> **TASK TO COMPLETE**:
Which of the lines below holds the string "data"? Copy every line that does.

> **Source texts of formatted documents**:
• • • • •

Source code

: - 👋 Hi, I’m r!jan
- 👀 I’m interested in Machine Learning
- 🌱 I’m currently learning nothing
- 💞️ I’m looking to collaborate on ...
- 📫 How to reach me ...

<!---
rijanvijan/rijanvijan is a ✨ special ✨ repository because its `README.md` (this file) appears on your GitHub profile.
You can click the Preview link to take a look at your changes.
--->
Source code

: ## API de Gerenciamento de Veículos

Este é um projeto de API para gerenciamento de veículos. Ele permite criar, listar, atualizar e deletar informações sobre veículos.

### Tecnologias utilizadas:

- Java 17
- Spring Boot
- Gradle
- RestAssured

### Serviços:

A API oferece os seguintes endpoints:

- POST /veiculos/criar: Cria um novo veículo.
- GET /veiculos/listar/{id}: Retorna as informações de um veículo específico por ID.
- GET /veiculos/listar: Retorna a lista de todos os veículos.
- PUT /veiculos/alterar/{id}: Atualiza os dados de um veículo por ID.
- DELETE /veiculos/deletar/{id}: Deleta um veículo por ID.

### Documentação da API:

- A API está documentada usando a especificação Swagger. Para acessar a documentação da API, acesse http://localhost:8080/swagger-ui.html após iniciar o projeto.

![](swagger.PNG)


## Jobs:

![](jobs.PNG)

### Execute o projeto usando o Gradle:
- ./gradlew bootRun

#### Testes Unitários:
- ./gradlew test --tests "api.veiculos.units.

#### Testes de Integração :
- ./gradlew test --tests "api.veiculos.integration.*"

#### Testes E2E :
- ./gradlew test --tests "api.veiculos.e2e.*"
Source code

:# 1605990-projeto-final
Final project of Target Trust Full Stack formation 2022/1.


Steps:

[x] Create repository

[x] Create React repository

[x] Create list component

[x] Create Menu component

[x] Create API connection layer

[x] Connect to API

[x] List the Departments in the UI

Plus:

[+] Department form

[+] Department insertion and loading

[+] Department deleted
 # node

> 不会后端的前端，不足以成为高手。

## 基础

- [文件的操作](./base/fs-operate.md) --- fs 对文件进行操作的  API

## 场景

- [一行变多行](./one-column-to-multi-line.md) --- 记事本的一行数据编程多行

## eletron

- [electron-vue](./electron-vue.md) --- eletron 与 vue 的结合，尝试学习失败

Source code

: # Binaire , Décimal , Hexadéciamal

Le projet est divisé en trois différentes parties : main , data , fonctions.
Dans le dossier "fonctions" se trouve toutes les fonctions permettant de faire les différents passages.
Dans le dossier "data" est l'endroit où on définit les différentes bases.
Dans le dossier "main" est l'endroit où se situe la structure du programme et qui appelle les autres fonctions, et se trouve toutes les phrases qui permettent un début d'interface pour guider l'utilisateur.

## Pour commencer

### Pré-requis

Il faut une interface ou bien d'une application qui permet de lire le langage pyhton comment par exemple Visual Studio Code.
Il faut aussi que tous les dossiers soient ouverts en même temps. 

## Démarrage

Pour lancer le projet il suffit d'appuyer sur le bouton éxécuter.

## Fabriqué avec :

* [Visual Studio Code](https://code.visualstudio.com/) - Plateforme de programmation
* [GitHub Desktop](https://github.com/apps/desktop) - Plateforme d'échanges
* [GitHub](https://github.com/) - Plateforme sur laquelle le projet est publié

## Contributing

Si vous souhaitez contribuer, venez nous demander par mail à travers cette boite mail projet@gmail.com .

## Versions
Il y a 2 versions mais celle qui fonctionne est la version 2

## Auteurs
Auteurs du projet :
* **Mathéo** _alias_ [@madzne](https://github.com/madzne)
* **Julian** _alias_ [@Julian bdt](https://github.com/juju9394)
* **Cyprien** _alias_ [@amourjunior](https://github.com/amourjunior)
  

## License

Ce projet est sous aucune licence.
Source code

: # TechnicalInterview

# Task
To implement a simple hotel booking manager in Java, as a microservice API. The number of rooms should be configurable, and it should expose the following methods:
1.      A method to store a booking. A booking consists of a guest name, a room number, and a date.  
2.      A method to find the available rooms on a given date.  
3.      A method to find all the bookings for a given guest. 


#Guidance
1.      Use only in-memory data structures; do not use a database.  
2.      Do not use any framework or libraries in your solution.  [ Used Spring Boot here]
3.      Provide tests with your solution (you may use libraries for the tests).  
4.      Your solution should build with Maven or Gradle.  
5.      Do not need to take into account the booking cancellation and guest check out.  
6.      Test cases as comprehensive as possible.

• • • • •

> **OUTPUT BELOW**:
Le projet est divisé en trois différentes parties : main , data , fonctions.
Dans le dossier "data" est l'endroit où on définit les différentes bases.
1.      Use only in-memory data structures; do not use a database.  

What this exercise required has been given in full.